За нею стоял высокий белокурый парень в зеленоватой нанковой поддевке и красной рубашке.
Он снял шляпу, расправил кудри и, должно быть, нечаянно положив руку ей на плечо, стал с жадностью пить из ковша.
Потом сказал, взглянув на нее ласковым взглядом:
– Ну, вот спасибо, – так спасибо! На душе отлегло! И отошел прочь.
– Откелева этот малой-то? – спросила стоявшая около Параши баба с свежим еще, но несколько мрачным лицом.
– Наймист[1] из Больших Вершин, – сказал кто-то из лежавших на земле. – Он вот у Федосея у мордвина внаем идет, в некруты…
– Это у Федосея-та! Много, чай, денег взял?
– А то нет?! Федосей уж второго нанимает… Вот в тот набор за Леску за свого из городу нанял во какого гожего мужика!
– Мужика-а? – грустно спросила старуха, подошедшая в эту минуту и пригорюнившаяся у колодезя.

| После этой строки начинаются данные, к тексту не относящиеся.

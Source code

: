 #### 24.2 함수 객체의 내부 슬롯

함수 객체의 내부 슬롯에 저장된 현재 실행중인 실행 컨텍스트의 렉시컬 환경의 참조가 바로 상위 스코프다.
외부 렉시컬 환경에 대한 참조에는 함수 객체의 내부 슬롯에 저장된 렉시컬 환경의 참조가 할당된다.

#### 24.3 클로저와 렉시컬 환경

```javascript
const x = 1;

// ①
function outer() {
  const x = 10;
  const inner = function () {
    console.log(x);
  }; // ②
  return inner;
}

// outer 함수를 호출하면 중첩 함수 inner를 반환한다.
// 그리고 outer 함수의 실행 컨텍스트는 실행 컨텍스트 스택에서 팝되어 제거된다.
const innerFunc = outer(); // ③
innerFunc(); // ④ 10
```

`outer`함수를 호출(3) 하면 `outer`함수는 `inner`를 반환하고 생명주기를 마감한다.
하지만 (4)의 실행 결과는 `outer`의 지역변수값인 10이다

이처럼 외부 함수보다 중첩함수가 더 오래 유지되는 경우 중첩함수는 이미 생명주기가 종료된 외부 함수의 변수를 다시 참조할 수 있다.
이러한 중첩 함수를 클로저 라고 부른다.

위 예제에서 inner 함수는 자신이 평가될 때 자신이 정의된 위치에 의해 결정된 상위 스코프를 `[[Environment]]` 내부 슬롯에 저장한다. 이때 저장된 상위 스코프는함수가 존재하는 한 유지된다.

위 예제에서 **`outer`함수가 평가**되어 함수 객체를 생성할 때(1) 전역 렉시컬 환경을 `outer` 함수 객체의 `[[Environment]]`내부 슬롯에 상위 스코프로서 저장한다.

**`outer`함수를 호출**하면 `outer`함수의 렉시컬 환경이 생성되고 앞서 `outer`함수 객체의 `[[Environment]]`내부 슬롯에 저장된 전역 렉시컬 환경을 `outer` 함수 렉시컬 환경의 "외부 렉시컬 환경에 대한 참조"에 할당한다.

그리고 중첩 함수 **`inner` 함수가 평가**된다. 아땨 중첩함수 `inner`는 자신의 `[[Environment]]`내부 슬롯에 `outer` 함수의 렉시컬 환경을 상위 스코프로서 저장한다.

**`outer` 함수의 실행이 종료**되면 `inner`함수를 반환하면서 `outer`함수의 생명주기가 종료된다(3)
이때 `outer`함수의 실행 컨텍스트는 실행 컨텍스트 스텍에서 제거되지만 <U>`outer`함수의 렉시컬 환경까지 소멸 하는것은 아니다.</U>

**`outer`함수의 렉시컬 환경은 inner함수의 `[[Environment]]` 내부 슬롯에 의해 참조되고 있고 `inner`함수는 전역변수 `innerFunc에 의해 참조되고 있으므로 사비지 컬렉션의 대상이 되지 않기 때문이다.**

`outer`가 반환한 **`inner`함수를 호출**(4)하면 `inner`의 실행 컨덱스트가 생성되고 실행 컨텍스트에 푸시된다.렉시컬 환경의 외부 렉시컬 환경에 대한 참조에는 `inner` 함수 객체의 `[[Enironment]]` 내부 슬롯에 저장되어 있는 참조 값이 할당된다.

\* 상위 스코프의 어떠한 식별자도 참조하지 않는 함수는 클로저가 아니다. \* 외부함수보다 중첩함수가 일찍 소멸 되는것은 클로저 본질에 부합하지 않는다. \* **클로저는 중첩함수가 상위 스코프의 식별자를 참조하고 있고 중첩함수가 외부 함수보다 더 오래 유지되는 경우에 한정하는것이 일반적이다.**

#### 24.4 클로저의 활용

– Мужика, мужика-а? – сердито передразнил ее говоривший парень. – Это так к слову сказалось!.. А он, то есть, наймист-та, из мещан был, да гульлив больно, израсходовался! Вот этот, должно, тоже… Того, сказывали, на Кавказе убили.
– Убили-и! Ах ты батюшки-Господи! – прошептала старуха еще грустнее.
– Известное дело, убили! – продолжал лежавший. – Зато как гулял-то! Рубахи какие были… Ситец все французский… В Печоры пришел на ярмарку, начал в деньги играть с мужиками, проиграл три рубля да как закричит вдруг: «Что, говорит, тут в деньги играть! Давайте нам браги да вина… всех угощу! залью, кричит, всех!..» Мужики, известно, рады! Ей-Богу! не знал, просто пес его знает, куда и деньги-то сунуть. Пряников, стручков покупал, малым робяткам бросал! А уж как напился – и пошел плакать… «Прощайте, добрые вы люди, я уж топеря на войну на лютую пойду… там и голову свою сложу!» Ей-Богу!
– Ништо, ништо! – твердила, качая головой, старуха.
Параша слышала только начало этого разговора; узнала, кто был этот красивый русый молодчик. Она давно сидела на паперти с молодой, но мрачной бабой, которая была солдатка и вела подчас довольно веселую жизнь, так что мать Параши не раз, при случае, укоряла ее за дружбу с Ульяной, хотя Ульяна была им близкая родственница.
Немного погодя наймист очутился около паперти.
– Вы откудова? – спросил он у мрачной родственницы, опускаясь на землю.
– Мы-то?
– Известно вы! а то кто ж? Эка!..
– А из Печорок. Вон церковь-то у лесочка видна…
– Вот как! Это выходит нам, то есть, по дороге идти. Эта девка тебе сестра или сродственница какая?
Параша отвернулась.
– Вишь, я за ее за дядей замужем была…
– Что ж, овдовела, видно?
– Не-ет… Он в полку!
– Во как! То-то ты, небойсь, гуляешь?
Ульяна ударила его кулаком в плечо.
– Ульяна, а Ульяна! – сказала вдруг Параша, – пойдем к тетушке Дарье Ивановне…
И с этими словами встала. Ульяна поднялась за нею, но едва подошли они к телеге, на которой Дарья Ивановна торговала пряниками, наймист оказался снова около них.